The reply should reproduce every line of the data below word for word, minus any images.

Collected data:
***

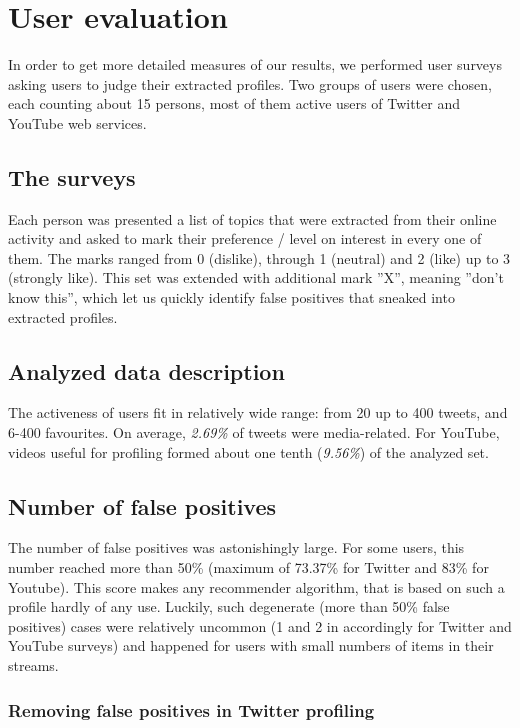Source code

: \section{User evaluation}
In order to get more detailed measures of our results, we performed user surveys
asking users to judge their extracted profiles. Two groups of users were chosen,
each counting about 15 persons, most of them active users of Twitter and YouTube
web services.

\subsection{The surveys}

Each person was presented a list of topics that were extracted from their online
activity and asked to mark their preference / level on interest in every one of
them. The marks ranged from 0 (dislike), through 1 (neutral) and 2 (like) up to
3 (strongly like). This set was extended with additional mark ''X'', meaning
''don't know this'', which let us quickly identify false positives that sneaked
into extracted profiles.

\subsection{Analyzed data description}
The activeness of users fit in relatively wide range: from 20 up to 400 tweets,
and 6-400 favourites. On average, \textit{2.69\%} of tweets were media-related.
For YouTube, videos useful for profiling formed about one tenth (\textit{9.56\%})
of the analyzed set.

\subsection{Number of false positives}
The number of false positives was astonishingly large. For some users, this
number reached more than 50\% (maximum of 73.37\% for Twitter and 83\% for
Youtube). This score makes any
recommender algorithm, that is based on such a profile hardly of any use.
Luckily, such degenerate (more than 50\% false positives) cases were relatively
uncommon (1 and 2 in accordingly for Twitter and YouTube surveys) and happened
for users with small numbers of items in their streams.

\subsubsection{Removing false positives in Twitter profiling}

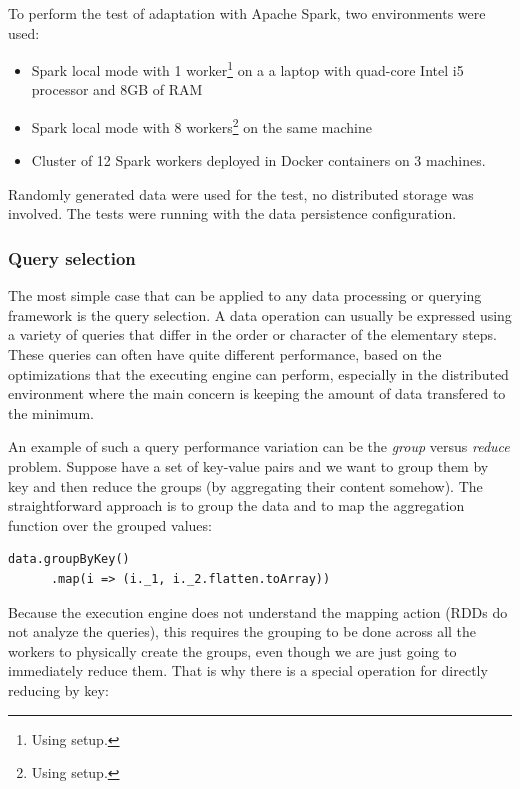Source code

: To perform the test of adaptation with Apache Spark, two environments were used:

\begin{itemize}
	\item Spark local mode with 1 worker\footnote{Using  setup.} on a a laptop with quad-core Intel i5 processor and 8GB of RAM
	\item Spark local mode with 8 workers\footnote{Using  setup.} on the same machine
	\item Cluster of 12 Spark workers deployed in Docker containers on 3 machines. 	%
\end{itemize}

Randomly generated data were used for the test, no distributed storage was involved. The tests were running with the  data persistence configuration.

\subsubsection{Query selection}

The most simple case that can be applied to any data processing or querying framework is the query selection. A data operation can usually be expressed using a variety of queries that differ in the order or character of the elementary steps. These queries can often have quite different performance, based on the optimizations that the executing engine can perform, especially in the distributed environment where the main concern is keeping the amount of data transfered to the minimum.

An example of such a query performance variation can be the \textit{group} versus \textit{reduce} problem. Suppose have a set of key-value pairs and we want to group them by key and then reduce the groups (by aggregating their content somehow). The straightforward approach is to group the data and to map the aggregation function over the grouped values:

\lstset{style=Scala}
\begin{lstlisting}
data.groupByKey()
      .map(i => (i._1, i._2.flatten.toArray))
\end{lstlisting}

Because the execution engine does not understand the mapping action (RDDs do not analyze the queries), this requires the grouping to be done across all the workers to physically create the groups, even though we are just going to immediately reduce them. That is why there is a special operation for directly reducing by key:

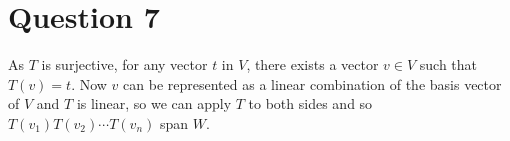 \section*{Question 7}
As $ T $ is surjective, for any vector $ t $ in $ V $, there exists a vector $ v \in V $ such that $ T(v) = t $. Now $ v $ can be represented as a linear combination of the basis vector of $ V $ and $ T $ is linear, so we can apply $ T $ to both sides and so $ T(v_1) T(v_2) \cdots T(v_n) $ span $ W $.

***

## [WRITTEN SOLUTION]
Source code

: \section{User evaluation}
In order to get more detailed measures of our results, we performed user surveys
asking users to judge their extracted profiles. Two groups of users were chosen,
each counting about 15 persons, most of them active users of Twitter and YouTube
web services.

\subsection{The surveys}

Each person was presented a list of topics that were extracted from their online
activity and asked to mark their preference / level on interest in every one of
them. The marks ranged from 0 (dislike), through 1 (neutral) and 2 (like) up to
3 (strongly like). This set was extended with additional mark ''X'', meaning
''don't know this'', which let us quickly identify false positives that sneaked
into extracted profiles.

\subsection{Analyzed data description}
The activeness of users fit in relatively wide range: from 20 up to 400 tweets,
and 6-400 favourites. On average, \textit{2.69\%} of tweets were media-related.
For YouTube, videos useful for profiling formed about one tenth (\textit{9.56\%})
of the analyzed set.

\subsection{Number of false positives}
The number of false positives was astonishingly large. For some users, this
number reached more than 50\% (maximum of 73.37\% for Twitter and 83\% for
Youtube). This score makes any
recommender algorithm, that is based on such a profile hardly of any use.
Luckily, such degenerate (more than 50\% false positives) cases were relatively
uncommon (1 and 2 in accordingly for Twitter and YouTube surveys) and happened
for users with small numbers of items in their streams.

\subsubsection{Removing false positives in Twitter profiling}

Source code

: To perform the test of adaptation with Apache Spark, two environments were used:

\begin{itemize}
	\item Spark local mode with 1 worker\footnote{Using  setup.} on a a laptop with quad-core Intel i5 processor and 8GB of RAM
	\item Spark local mode with 8 workers\footnote{Using  setup.} on the same machine
	\item Cluster of 12 Spark workers deployed in Docker containers on 3 machines. 	%
\end{itemize}

Randomly generated data were used for the test, no distributed storage was involved. The tests were running with the  data persistence configuration.

\subsubsection{Query selection}

The most simple case that can be applied to any data processing or querying framework is the query selection. A data operation can usually be expressed using a variety of queries that differ in the order or character of the elementary steps. These queries can often have quite different performance, based on the optimizations that the executing engine can perform, especially in the distributed environment where the main concern is keeping the amount of data transfered to the minimum.

An example of such a query performance variation can be the \textit{group} versus \textit{reduce} problem. Suppose have a set of key-value pairs and we want to group them by key and then reduce the groups (by aggregating their content somehow). The straightforward approach is to group the data and to map the aggregation function over the grouped values:

\lstset{style=Scala}
\begin{lstlisting}
data.groupByKey()
      .map(i => (i._1, i._2.flatten.toArray))
\end{lstlisting}

Because the execution engine does not understand the mapping action (RDDs do not analyze the queries), this requires the grouping to be done across all the workers to physically create the groups, even though we are just going to immediately reduce them. That is why there is a special operation for directly reducing by key:

 \section*{Question 7}
As $ T $ is surjective, for any vector $ t $ in $ V $, there exists a vector $ v \in V $ such that $ T(v) = t $. Now $ v $ can be represented as a linear combination of the basis vector of $ V $ and $ T $ is linear, so we can apply $ T $ to both sides and so $ T(v_1) T(v_2) \cdots T(v_n) $ span $ W $.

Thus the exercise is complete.